Si hay dinero para renovar un avión presidencial debe haber recursos para poder hallar a los culpables, a todos los culpables, porque no nos conformaremos con las detenciones de unos cuantos cabezas de turco que posen ante los medios de comunicación como si fueran un trofeo del gobierno, gobierno, por cierto, que cada día que pasa sin que se sepa dónde están los estudiantes y los cupables va perdiendo una credibilidad, que ya de por sí era mínima y está dejando a todo el país con el culo al aire de cara al resto del mundo.

Lo último que ha de perderse es el miedo a decir las cosas, el miedo es legítimo, y nadie, insisto, nadie, puede ser dueño del miedo del otro, porque desconocemos sus circunstacias.
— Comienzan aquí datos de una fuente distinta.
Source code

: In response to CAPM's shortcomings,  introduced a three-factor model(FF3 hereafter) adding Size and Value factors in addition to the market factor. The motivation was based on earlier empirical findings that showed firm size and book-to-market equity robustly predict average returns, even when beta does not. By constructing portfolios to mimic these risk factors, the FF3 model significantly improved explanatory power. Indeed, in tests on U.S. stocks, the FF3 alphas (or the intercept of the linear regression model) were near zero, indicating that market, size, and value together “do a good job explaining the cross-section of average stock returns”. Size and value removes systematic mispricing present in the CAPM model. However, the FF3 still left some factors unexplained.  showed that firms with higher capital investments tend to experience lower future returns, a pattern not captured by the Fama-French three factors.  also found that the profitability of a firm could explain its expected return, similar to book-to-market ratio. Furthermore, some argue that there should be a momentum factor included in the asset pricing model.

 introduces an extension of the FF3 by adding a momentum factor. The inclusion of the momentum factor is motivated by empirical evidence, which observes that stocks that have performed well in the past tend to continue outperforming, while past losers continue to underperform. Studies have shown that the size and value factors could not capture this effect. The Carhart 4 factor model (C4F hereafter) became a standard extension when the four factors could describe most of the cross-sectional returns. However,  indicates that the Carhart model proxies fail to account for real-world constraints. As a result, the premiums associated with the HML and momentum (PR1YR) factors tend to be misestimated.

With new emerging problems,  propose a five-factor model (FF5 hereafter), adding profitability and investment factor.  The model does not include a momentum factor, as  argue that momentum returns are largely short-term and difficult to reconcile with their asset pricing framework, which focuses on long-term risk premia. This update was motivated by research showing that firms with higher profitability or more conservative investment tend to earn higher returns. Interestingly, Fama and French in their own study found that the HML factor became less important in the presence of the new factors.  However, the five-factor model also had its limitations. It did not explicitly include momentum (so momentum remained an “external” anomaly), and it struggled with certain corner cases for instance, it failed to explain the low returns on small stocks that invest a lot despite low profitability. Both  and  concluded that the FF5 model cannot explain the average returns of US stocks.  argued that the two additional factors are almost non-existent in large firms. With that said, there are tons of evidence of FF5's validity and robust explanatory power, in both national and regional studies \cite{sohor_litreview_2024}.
Es mucho más sencillo escribir estas palabras desde la comodidad de la distancia, no se trata de juzgar a los que callan, sino de engrandecer a los que hablan. Creo que fue el juez Falcone, que vivía amenazado de muerte por la mafia italiana que dijo: “si tienes miedo mueres cada día, si no tienes miedo sólo puedes morir una vez”. Falcone fue asesinado el 23 de mayo de 1992.